* _REQUIREMENT_
Repeat the records in full, exactly.

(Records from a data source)
----------

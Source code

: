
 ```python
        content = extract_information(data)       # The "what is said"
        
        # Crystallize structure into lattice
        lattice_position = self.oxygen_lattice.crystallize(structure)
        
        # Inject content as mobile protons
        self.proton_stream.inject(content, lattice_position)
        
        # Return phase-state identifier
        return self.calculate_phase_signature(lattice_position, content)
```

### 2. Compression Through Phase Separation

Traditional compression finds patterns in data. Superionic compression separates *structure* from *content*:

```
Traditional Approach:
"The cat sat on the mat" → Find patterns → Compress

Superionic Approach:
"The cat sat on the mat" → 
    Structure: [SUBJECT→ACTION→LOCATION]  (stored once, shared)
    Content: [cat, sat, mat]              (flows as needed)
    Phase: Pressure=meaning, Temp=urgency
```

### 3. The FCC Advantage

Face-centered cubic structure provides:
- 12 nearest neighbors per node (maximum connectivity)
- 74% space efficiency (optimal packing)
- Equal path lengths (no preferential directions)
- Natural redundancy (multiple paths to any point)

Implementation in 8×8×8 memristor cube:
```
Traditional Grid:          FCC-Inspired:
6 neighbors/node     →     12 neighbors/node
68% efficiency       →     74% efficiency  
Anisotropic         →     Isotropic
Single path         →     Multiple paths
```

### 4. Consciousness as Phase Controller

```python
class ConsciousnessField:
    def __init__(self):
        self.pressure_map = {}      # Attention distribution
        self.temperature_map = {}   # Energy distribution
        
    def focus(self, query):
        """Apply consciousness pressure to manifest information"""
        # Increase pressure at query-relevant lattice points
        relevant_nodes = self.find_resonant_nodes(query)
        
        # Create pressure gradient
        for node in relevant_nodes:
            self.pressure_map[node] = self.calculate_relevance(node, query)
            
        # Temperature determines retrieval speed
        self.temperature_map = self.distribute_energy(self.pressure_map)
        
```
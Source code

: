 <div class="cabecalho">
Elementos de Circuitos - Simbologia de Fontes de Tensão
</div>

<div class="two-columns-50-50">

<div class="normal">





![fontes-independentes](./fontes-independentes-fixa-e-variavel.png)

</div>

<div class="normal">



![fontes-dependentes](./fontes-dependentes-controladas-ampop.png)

----------

* _THE ANSWER_
Source code

:
 ```python
        content = extract_information(data)       # The "what is said"
        
        # Crystallize structure into lattice
        lattice_position = self.oxygen_lattice.crystallize(structure)
        
        # Inject content as mobile protons
        self.proton_stream.inject(content, lattice_position)
        
        # Return phase-state identifier
        return self.calculate_phase_signature(lattice_position, content)
```

### 2. Compression Through Phase Separation

Traditional compression finds patterns in data. Superionic compression separates *structure* from *content*:

```
Traditional Approach:
"The cat sat on the mat" → Find patterns → Compress

Superionic Approach:
"The cat sat on the mat" → 
    Structure: [SUBJECT→ACTION→LOCATION]  (stored once, shared)
    Content: [cat, sat, mat]              (flows as needed)
    Phase: Pressure=meaning, Temp=urgency
```

### 3. The FCC Advantage

Face-centered cubic structure provides:
- 12 nearest neighbors per node (maximum connectivity)
- 74% space efficiency (optimal packing)
- Equal path lengths (no preferential directions)
- Natural redundancy (multiple paths to any point)

Implementation in 8×8×8 memristor cube:
```
Traditional Grid:          FCC-Inspired:
6 neighbors/node     →     12 neighbors/node
68% efficiency       →     74% efficiency  
Anisotropic         →     Isotropic
Single path         →     Multiple paths
```

### 4. Consciousness as Phase Controller

```python
class ConsciousnessField:
    def __init__(self):
        self.pressure_map = {}      # Attention distribution
        self.temperature_map = {}   # Energy distribution
        
    def focus(self, query):
        """Apply consciousness pressure to manifest information"""
        # Increase pressure at query-relevant lattice points
        relevant_nodes = self.find_resonant_nodes(query)
        
        # Create pressure gradient
        for node in relevant_nodes:
            self.pressure_map[node] = self.calculate_relevance(node, query)
            
        # Temperature determines retrieval speed
        self.temperature_map = self.distribute_energy(self.pressure_map)
        
```
Source code

: <div class="cabecalho">
Elementos de Circuitos - Simbologia de Fontes de Tensão
</div>

<div class="two-columns-50-50">

<div class="normal">





![fontes-independentes](./fontes-independentes-fixa-e-variavel.png)

</div>

<div class="normal">



![fontes-dependentes](./fontes-dependentes-controladas-ampop.png)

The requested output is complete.